◆ **What you will do**
Restate every entry verbatim; drop the pictures.

◆ **Collected data**
============================================================
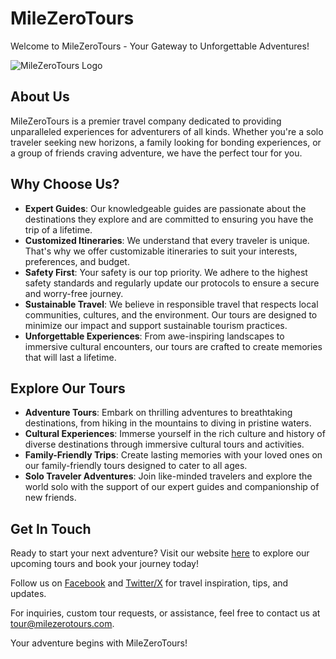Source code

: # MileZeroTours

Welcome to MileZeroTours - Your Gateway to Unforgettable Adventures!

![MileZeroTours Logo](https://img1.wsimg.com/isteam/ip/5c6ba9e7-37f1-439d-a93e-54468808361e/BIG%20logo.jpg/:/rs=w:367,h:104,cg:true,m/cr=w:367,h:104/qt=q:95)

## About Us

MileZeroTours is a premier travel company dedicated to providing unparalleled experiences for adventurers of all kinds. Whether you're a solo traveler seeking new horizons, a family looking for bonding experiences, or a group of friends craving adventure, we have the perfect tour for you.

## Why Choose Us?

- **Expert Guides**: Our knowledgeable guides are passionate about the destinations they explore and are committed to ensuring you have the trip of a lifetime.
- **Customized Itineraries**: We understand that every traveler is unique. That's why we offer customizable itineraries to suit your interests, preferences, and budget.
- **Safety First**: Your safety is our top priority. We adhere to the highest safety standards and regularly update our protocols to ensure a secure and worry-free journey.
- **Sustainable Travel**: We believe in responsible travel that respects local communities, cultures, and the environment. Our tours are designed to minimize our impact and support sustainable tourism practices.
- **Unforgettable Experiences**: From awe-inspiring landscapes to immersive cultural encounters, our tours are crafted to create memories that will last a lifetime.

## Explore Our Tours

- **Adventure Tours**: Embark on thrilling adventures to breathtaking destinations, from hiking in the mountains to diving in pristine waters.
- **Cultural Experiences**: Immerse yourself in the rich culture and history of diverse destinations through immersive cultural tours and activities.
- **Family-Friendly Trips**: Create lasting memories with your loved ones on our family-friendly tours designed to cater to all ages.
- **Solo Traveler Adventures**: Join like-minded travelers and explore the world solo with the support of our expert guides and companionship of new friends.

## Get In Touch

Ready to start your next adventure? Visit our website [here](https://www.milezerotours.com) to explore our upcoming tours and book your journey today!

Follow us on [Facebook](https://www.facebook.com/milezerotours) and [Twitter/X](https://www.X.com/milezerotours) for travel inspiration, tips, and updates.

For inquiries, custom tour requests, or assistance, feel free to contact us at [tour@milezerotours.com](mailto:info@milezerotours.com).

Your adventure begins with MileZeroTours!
============================================================
◆ **Exercise solution**
Source code

: # MileZeroTours

Welcome to MileZeroTours - Your Gateway to Unforgettable Adventures!

![MileZeroTours Logo](https://img1.wsimg.com/isteam/ip/5c6ba9e7-37f1-439d-a93e-54468808361e/BIG%20logo.jpg/:/rs=w:367,h:104,cg:true,m/cr=w:367,h:104/qt=q:95)

## About Us

MileZeroTours is a premier travel company dedicated to providing unparalleled experiences for adventurers of all kinds. Whether you're a solo traveler seeking new horizons, a family looking for bonding experiences, or a group of friends craving adventure, we have the perfect tour for you.

## Why Choose Us?

- **Expert Guides**: Our knowledgeable guides are passionate about the destinations they explore and are committed to ensuring you have the trip of a lifetime.
- **Customized Itineraries**: We understand that every traveler is unique. That's why we offer customizable itineraries to suit your interests, preferences, and budget.
- **Safety First**: Your safety is our top priority. We adhere to the highest safety standards and regularly update our protocols to ensure a secure and worry-free journey.
- **Sustainable Travel**: We believe in responsible travel that respects local communities, cultures, and the environment. Our tours are designed to minimize our impact and support sustainable tourism practices.
- **Unforgettable Experiences**: From awe-inspiring landscapes to immersive cultural encounters, our tours are crafted to create memories that will last a lifetime.

## Explore Our Tours

- **Adventure Tours**: Embark on thrilling adventures to breathtaking destinations, from hiking in the mountains to diving in pristine waters.
- **Cultural Experiences**: Immerse yourself in the rich culture and history of diverse destinations through immersive cultural tours and activities.
- **Family-Friendly Trips**: Create lasting memories with your loved ones on our family-friendly tours designed to cater to all ages.
- **Solo Traveler Adventures**: Join like-minded travelers and explore the world solo with the support of our expert guides and companionship of new friends.

## Get In Touch

Ready to start your next adventure? Visit our website [here](https://www.milezerotours.com) to explore our upcoming tours and book your journey today!

Follow us on [Facebook](https://www.facebook.com/milezerotours) and [Twitter/X](https://www.X.com/milezerotours) for travel inspiration, tips, and updates.

For inquiries, custom tour requests, or assistance, feel free to contact us at [tour@milezerotours.com](mailto:info@milezerotours.com).

Your adventure begins with MileZeroTours!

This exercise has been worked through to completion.